A key warning came in 2019 when the retailer closed its 8,000 sq ft Centrepoint branch, once one of Singapore’s largest bookstores.

These closures reflect a broader struggle for physical bookstores in Singapore. Rising rent, higher goods and services taxes (GST), and increasing printing costs have driven book prices up, making it difficult for traditional retailers to compete.

Popular bookstore also shut its Marine Parade outlet on 18 June 2023, citing similar reasons, while Books Kinokuniya closed its JEM branch on 9 May 2022 due to slow sales and rental costs.

Future of Singapore’s Bookstores

Following the closure of Times, few large bookstore chains remain in Singapore. Books Kinokuniya, the largest bookstore in Singapore, continues to operate its flagship store at Takashimaya Shopping Centre.

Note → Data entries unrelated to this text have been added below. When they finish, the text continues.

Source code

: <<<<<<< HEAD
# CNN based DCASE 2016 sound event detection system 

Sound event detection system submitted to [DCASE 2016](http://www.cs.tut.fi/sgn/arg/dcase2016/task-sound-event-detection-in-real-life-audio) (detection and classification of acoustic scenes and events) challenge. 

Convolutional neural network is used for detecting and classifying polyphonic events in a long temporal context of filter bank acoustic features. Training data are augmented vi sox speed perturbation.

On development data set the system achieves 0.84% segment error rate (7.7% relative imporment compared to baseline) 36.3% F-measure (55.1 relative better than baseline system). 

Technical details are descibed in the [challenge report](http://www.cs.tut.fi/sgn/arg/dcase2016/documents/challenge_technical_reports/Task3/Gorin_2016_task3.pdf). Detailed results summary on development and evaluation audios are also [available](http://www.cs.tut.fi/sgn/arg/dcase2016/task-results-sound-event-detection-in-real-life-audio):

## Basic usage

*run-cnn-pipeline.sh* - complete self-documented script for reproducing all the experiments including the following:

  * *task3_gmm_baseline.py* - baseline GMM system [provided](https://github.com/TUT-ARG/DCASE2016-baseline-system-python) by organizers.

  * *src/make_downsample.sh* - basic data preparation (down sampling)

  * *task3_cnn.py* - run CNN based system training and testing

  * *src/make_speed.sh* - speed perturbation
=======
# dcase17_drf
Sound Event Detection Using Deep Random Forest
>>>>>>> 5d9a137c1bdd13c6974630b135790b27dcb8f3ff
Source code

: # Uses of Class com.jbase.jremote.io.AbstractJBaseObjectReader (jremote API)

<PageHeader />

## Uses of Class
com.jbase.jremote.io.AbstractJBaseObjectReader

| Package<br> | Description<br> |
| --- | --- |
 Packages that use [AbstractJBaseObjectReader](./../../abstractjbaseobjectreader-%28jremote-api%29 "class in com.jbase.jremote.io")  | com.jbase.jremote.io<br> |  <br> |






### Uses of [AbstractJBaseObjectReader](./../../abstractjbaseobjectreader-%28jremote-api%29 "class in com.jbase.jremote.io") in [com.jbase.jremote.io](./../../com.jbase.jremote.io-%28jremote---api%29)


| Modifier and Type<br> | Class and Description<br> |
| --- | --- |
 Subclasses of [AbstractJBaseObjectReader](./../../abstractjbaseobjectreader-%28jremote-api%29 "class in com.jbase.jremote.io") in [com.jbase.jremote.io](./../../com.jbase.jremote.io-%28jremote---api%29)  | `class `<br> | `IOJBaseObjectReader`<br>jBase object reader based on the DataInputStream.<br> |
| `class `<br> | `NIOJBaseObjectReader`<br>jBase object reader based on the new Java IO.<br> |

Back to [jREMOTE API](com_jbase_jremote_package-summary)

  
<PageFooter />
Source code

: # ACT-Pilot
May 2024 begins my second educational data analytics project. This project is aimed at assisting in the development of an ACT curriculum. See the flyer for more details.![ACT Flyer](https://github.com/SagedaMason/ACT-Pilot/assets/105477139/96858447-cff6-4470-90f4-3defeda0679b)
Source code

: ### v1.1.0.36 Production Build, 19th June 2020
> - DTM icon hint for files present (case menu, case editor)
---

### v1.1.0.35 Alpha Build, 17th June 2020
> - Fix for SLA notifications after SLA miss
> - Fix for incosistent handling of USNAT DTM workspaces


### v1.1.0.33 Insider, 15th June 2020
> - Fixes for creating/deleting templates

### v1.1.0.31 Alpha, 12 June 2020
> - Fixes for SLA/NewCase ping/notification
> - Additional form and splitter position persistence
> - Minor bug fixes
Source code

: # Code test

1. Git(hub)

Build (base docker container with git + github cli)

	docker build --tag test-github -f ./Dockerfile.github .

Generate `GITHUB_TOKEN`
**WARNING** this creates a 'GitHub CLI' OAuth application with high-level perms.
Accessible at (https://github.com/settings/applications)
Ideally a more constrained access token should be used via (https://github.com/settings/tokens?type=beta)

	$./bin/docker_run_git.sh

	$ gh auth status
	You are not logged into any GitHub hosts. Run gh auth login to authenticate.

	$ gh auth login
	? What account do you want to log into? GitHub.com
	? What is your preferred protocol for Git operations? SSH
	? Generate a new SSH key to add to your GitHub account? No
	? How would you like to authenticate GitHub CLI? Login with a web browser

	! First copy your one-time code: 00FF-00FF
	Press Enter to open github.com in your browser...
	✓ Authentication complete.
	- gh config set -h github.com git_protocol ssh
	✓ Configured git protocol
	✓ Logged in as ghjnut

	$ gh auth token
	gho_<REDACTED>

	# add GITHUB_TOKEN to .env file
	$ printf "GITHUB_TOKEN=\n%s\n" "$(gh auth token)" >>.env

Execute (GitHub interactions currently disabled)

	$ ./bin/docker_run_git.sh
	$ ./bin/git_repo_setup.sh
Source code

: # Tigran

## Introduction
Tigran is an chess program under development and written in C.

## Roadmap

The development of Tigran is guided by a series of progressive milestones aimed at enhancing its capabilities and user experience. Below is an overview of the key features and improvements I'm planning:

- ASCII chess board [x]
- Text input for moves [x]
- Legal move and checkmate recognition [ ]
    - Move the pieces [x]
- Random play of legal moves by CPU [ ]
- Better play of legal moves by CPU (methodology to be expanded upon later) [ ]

According to a spokesperson from Toshin Development Singapore, cited by the Straits Times, Kinokuniya remains a key tenant, though no specific renewal dates were disclosed. The spokesperson added that Kinokuniya continues to engage with the landlord regularly to appeal to patrons and remain in trend.

Although Times Bookstores will no longer have physical stores in Singapore, its book distribution business, which supplies books from international and local publishers to other retailers, continues to operate.